İlgili kanun maddeleri:
- 6110 sayılı Yasanın 8. maddesiyle değişik 2797 sayılı Yargıtay Kanununun 14. maddesi
- 5237 sayılı TCK’nun 158/1-h maddesi
21. Ceza Dairesi         2015/14346 E.  ,  2016/2364 K.

    "İçtihat Metni"

    MAHKEMESİ :Asliye Ceza Mahkemesi
    SUÇ : Resmi belgede sahtecilik, dolandırıcılık
    HÜKÜM : Resmi belgede sahtecilik suçundan; mahkumiyet,Dolandırıcılık suçundan; beraat

    6110 sayılı Yasanın 8. maddesiyle değişik 2797 sayılı Yargıtay Kanununun 14. maddesinde yer alan “ceza daireleri arasındaki işbölümünün belirlenmesinde dava açılan belgedeki nitelendirme esas alınır. Açıklama ile sevk maddelerinin uyumsuz olduğu durumlarda, açıklamaya itibar edilir.

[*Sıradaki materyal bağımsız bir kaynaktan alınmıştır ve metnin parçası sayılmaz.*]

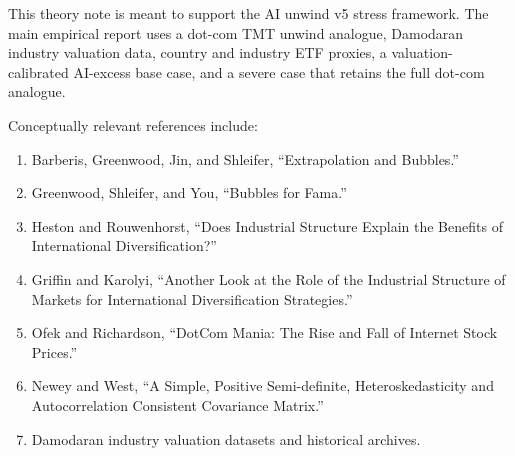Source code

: \documentclass[10pt]{article}
\begin{document}
This theory note is meant to support the AI unwind v5 stress framework. The main empirical report uses a dot-com TMT unwind analogue, Damodaran industry valuation data, country and industry ETF proxies, a valuation-calibrated AI-excess base case, and a severe case that retains the full dot-com analogue.

Conceptually relevant references include:

\begin{enumerate}
\item Barberis, Greenwood, Jin, and Shleifer, ``Extrapolation and Bubbles.''
\item Greenwood, Shleifer, and You, ``Bubbles for Fama.''
\item Heston and Rouwenhorst, ``Does Industrial Structure Explain the Benefits of International Diversification?''
\item Griffin and Karolyi, ``Another Look at the Role of the Industrial Structure of Markets for International Diversification Strategies.''
\item Ofek and Richardson, ``DotCom Mania: The Rise and Fall of Internet Stock Prices.''
\item Newey and West, ``A Simple, Positive Semi-definite, Heteroskedasticity and Autocorrelation Consistent Covariance Matrix.''
\item Damodaran industry valuation datasets and historical archives.
\end{enumerate}
\end{document}
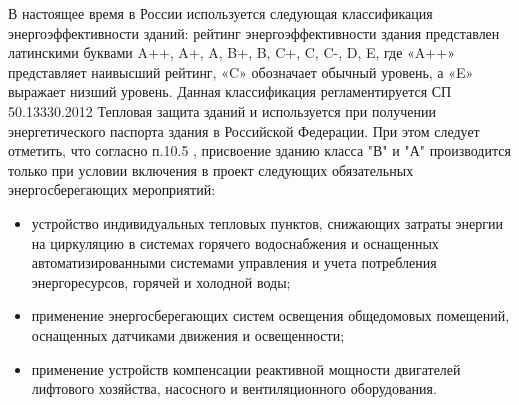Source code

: В настоящее время в России используется следующая классификация энергоэффективности зданий:
рейтинг энергоэффективности здания представлен латинскими буквами A++, A+, A, B+, B, C+, C, C-, D, E, где «A++» представляет наивысший рейтинг,
«C» обозначает обычный уровень, а «E» выражает низший уровень.  Данная классификация регламентируется СП 50.13330.2012 Тепловая защита зданий \cite{law_RU_Rules_Code_ThermalPerformance}
и используется при получении энергетического паспорта здания в Российской Федерации. При этом следует отметить, что  согласно п.10.5 \cite{law_RU_Rules_Code_ThermalPerformance},
присвоение зданию класса "В" и "А" производится только при условии включения в проект следующих обязательных энергосберегающих мероприятий:
\begin{itemize}
    \item устройство индивидуальных тепловых пунктов, снижающих затраты энергии на циркуляцию в системах горячего водоснабжения и оснащенных автоматизированными системами управления и учета потребления энергоресурсов, горячей и холодной воды;
    \item применение энергосберегающих систем освещения общедомовых помещений, оснащенных датчиками движения и освещенности;
    \item применение устройств компенсации реактивной мощности двигателей лифтового хозяйства, насосного и вентиляционного оборудования.
\end{itemize}

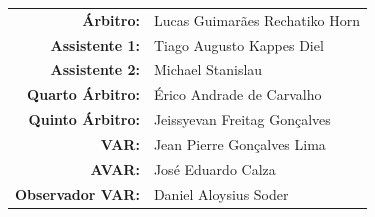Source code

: \documentclass[11pt]{article}
\begin{document}
\vspace{0.5cm}
\begin{minipage}{0.65\textwidth}
\begin{center}
\begin{tabular}{rl}
\textbf{Árbitro:} & Lucas Guimarães Rechatiko Horn \\
\textbf{Assistente 1:} & Tiago Augusto Kappes Diel \\
\textbf{Assistente 2:} & Michael Stanislau \\
\textbf{Quarto Árbitro:} & Érico Andrade de Carvalho \\
\textbf{Quinto Árbitro:} & Jeissyevan Freitag Gonçalves \\
\textbf{VAR:} & Jean Pierre Gonçalves Lima \\
\textbf{AVAR:} & José Eduardo Calza \\
\textbf{Observador VAR:} & Daniel Aloysius Soder \\
\end{tabular}
\end{center}
\end{minipage}
\begin{minipage}{0.3\textwidth}
\end{minipage}
\newpage
\end{document}
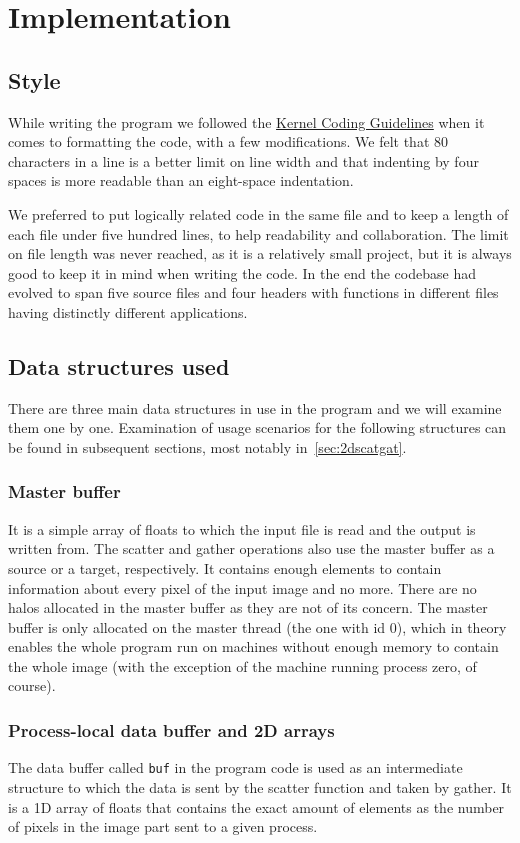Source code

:\documentclass[11pt,a4paper]{article}
\begin{document}
\section{Implementation}
\subsection{Style}
While writing the program we followed the \href{https://www.kernel.org/doc/Documentation/CodingStyle}{Kernel Coding Guidelines} when it comes to formatting the code, with a few modifications. 
We felt that 80 characters in a line is a better limit on line width and that indenting by four spaces is more readable than an eight-space indentation. 

We preferred to put logically related code in the same file and to keep a length of each file under five hundred lines, to help readability and collaboration. 
The limit on file length was never reached, as it is a relatively small project, but it is always good to keep it in mind when writing the code.
In the end the codebase had evolved to span five source files and four headers with functions in different files having distinctly different applications.

\subsection{Data structures used}
There are three main data structures in use in the program and we will examine them one by one.
Examination of usage scenarios for the following structures can be found in subsequent sections, most notably in~\ref{sec:2dscatgat}.

\subsubsection{Master buffer}
It is a simple array of floats to which the input file is read and the output is written from. The scatter and gather operations also use the master buffer as a source or a target, respectively. It contains enough elements to contain information about every pixel of the input image and no more. There are no halos allocated in the master buffer as they are not of its concern. The master buffer is only allocated on the master thread (the one with id 0), which in theory enables the whole program run on machines without enough memory to contain the whole image (with the exception of the machine running process zero, of course).

\subsubsection{Process-local data buffer and 2D arrays}
The data buffer called \texttt{buf} in the program code is used as an intermediate structure to which the data is sent by the scatter function and taken by gather. It is a 1D array of floats that contains the exact amount of elements as the number of pixels in the image part sent to a given process. 
\end{document}
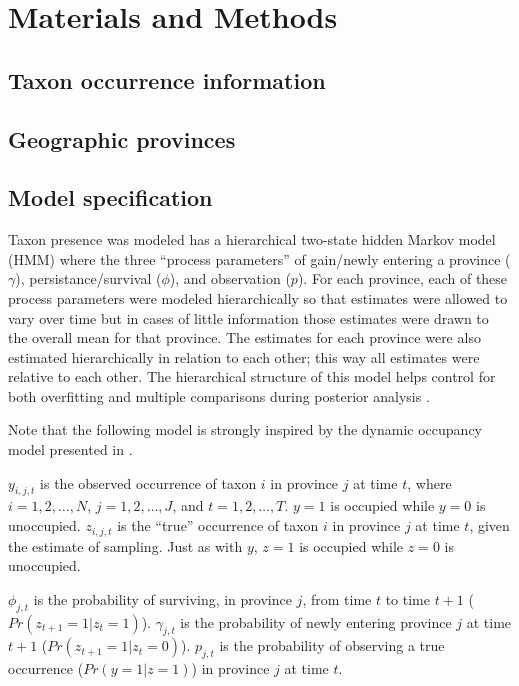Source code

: \documentclass[12pt,letterpaper]{article}
\begin{document}
\section{Materials and Methods}

\subsection{Taxon occurrence information}

\subsection{Geographic provinces}

\subsection{Model specification}
Taxon presence was modeled has a hierarchical two-state hidden Markov model (HMM) where the three ``process parameters'' of gain/newly entering a province (\(\gamma\)), persistance/survival (\(\phi\)), and observation (\(p\)). For each province, each of these process parameters were modeled hierarchically so that estimates were allowed to vary over time but in cases of little information those estimates were drawn to the overall mean for that province. The estimates for each province were also estimated hierarchically in relation to each other; this way all estimates were relative to each other. The hierarchical structure of this model helps control for both overfitting and multiple comparisons during posterior analysis \citep{Gelman2007,Gelman2013d}. 

Note that the following model is strongly inspired by the dynamic occupancy model presented in \citep{Royle2008}.

\(y_{i, j, t}\) is the observed occurrence of taxon \(i\) in province \(j\) at time \(t\), where \(i = 1, 2, \dots, N\), \(j = 1, 2, \dots, J\), and \(t = 1, 2, \dots, T\). \(y = 1\) is occupied while \(y = 0\) is unoccupied. \(z_{i, j, t}\) is the ``true'' occurrence of taxon \(i\) in province \(j\) at time \(t\), given the estimate of sampling. Just as with \(y\), \(z = 1\) is occupied while \(z = 0\) is unoccupied. 

\(\phi_{j, t}\) is the probability of surviving, in province \(j\), from time \(t\) to time \(t + 1\) (\(Pr(z_{t + 1} = 1 | z_{t} = 1)\)). \(\gamma_{j, t}\) is the probability of newly entering province \(j\) at time \(t + 1\) (\(Pr(z_{t + 1} = 1 | z_{t} = 0)\)). \(p_{j, t}\) is the probability of observing a true occurrence (\(Pr(y = 1 | z = 1)\)) in province \(j\) at time \(t\). 
\end{document}
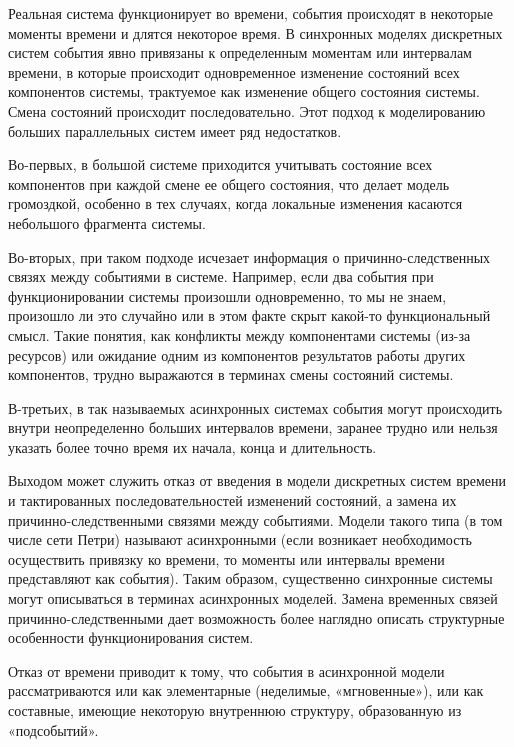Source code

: Реальная система функционирует во времени, события происходят в некоторые моменты времени и длятся некоторое время. В синхронных моделях дискретных систем события явно привязаны к определенным моментам или интервалам времени, в которые происходит одновременное изменение состояний всех компонентов системы, трактуемое как изменение общего состояния системы. Смена состояний происходит последовательно. Этот подход к моделированию больших параллельных систем имеет ряд недостатков.

Во-первых, в большой системе приходится учитывать состояние всех компонентов при каждой смене ее общего состояния, что делает модель громоздкой, особенно в тех случаях, когда локальные изменения касаются небольшого фрагмента системы.

Во-вторых, при таком подходе исчезает информация о причинно-следственных связях между событиями в системе. Например, если два события при функционировании системы произошли одновременно, то мы не знаем, произошло ли это случайно или в этом факте скрыт какой-то функциональный смысл. Такие понятия, как конфликты между компонентами системы (из-за ресурсов) или ожидание одним из компонентов результатов работы других компонентов, трудно выражаются в терминах смены состояний системы.

В-третьих, в так называемых асинхронных системах события могут происходить внутри неопределенно больших интервалов времени, заранее трудно или нельзя указать более точно время их начала, конца и длительность.

Выходом может служить отказ от введения в модели дискретных систем времени и тактированных последовательностей изменений состояний, а замена их причинно-следственными связями между событиями. Модели такого типа (в том числе сети Петри) называют асинхронными (если возникает необходимость осуществить привязку ко времени, то моменты или интервалы времени представляют как события). Таким образом, существенно синхронные системы могут описываться в терминах асинхронных моделей. Замена временных связей причинно-следственными дает возможность более наглядно описать структурные особенности функционирования систем.

Отказ от времени приводит к тому, что события в асинхронной модели рассматриваются или как элементарные (неделимые, «мгновенные»)‚ или как составные, имеющие некоторую внутреннюю структуру, образованную
из «подсобытий».

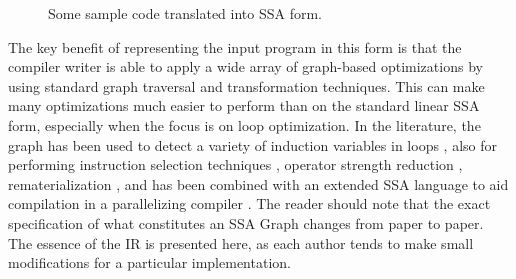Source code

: \begin{figure}[ht]
\centering
{}
\caption{Some sample code translated into SSA form.}
\label{fig: ssa-graph-example-code}
\end{figure}

The key benefit of representing the input program in this form is that the compiler writer is able to apply a wide array of graph-based optimizations by using standard graph traversal and transformation techniques. This can make many optimizations much easier to perform than on the standard linear SSA form, especially when the focus is on loop optimization. In the literature, the graph has been used to detect a variety of induction variables in loops \cite{143131,201003}, also for performing instruction selection techniques \cite{1375663,1269857}, operator strength reduction \cite{504710}, rematerialization \cite{143143}, and has been combined with an extended SSA language to aid compilation in a parallelizing compiler \cite{Stoltz_extendedssa}. The reader should note that the exact specification of what constitutes an SSA Graph changes from paper to paper. The essence of the IR is presented here, as each author tends to make small modifications for a particular implementation.

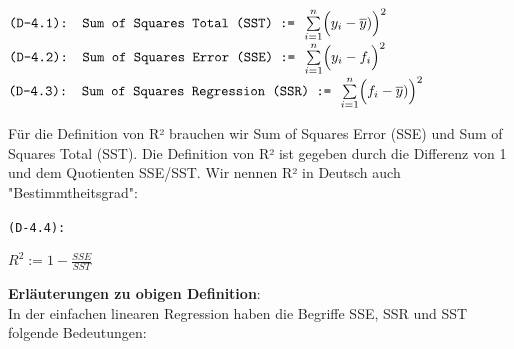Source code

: \documentclass[12pt]{article}
\begin{document}
\begin{center}
$ \texttt{(D-4.1): Sum of Squares Total (SST) := } \sum\limits_{i=1}^n \Bigl(y_i - \overline{y})\Bigr)^2 $ 
$ \texttt{(D-4.2): Sum of Squares Error (SSE) := } \sum\limits_{i=1}^n \Bigl(y_i - f_i\Bigr)^2 $
$ \texttt{(D-4.3): Sum of Squares Regression (SSR) := } \sum\limits_{i=1}^n \Bigl(f_i - \overline{y})\Bigr)^2 $  
\end{center}
Für die Definition von R² brauchen wir Sum of Squares Error (SSE) und Sum of Squares Total (SST). Die Definition von R² ist gegeben durch die Differenz von 1 und dem Quotienten SSE/SST. Wir nennen R² in Deutsch auch "Bestimmtheitsgrad":\\
\begin{center}
\texttt{(D-4.4):}
\begin{Large}  
\textbf{$ R^2 := 1 - \frac{SSE}{SST} $} \\[1.0cm]
\end{Large}   
\end{center}
% 
\textbf{Erläuterungen zu obigen Definition}:\\[0.4 cm]
%
In der einfachen linearen Regression haben die Begriffe SSE, SSR und SST folgende Bedeutungen:
\end{document}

Çeşitli suçlara ait davalarda, suçların en ağırını incelemeye yetkili olan daire görevlidir.” hükmü ile Ceza Daireleri Başkanlar Kurulu’nun yerleşik kararlarında da belirtildiği üzere görevli dairelerin tayininde iddianamedeki açıklama esas alınmalıdır.
    Buna göre, 06.05.2011 günlü iddianame ile, yapacağı binadaki bir kısım daireleri müştekiye vermeyi taahhüt edip kendisinden 468.610 euro para alan müteahhit sanık ..."ın, aldığı para için teminat olarak müştekiye 06.09.2006 tarihli suça konu bonoyu verdiği, bonoda ..."ın kefil olarak gösterildiği, ancak sanık ..."ın yapılan sözleşme gereği yükümlülüklerini yerine getirmemesi üzerine müştekinin anılan senedi icra takibine koyduğu ve bu takip sırasında kefil adına atılı bulunan imzanın sahte olduğunun tespit edildiği, bu şekilde sanık ..."ın diğer sanıklarla fikir ve eylem birliği içerisinde hareket ederek resmi belgede sahtecilik ve dolandırıcılık suçlarını işlediği iddiasıyla, 5237 sayılı TCK’nun 158/1-h maddesinde öngörülen "nitelikli dolandırıcılık" suçu tavsif edilerek dava açılmıştır.
    Bu itibarla iddianamedeki anlatıma, tavsifin ağırlığına, temyizin kapsamına ve Yargıtay Kanununun 14. maddesine göre temyiz inceleme görevinin Yüksek 15. Ceza Dairesine ait olduğu anlaşıldığından Dairemizin GÖREVSİZLİĞİNE, dosyanın görevli daireye gönderilmesine, 15.03.2016 gününde oybirliği ile karar verildi.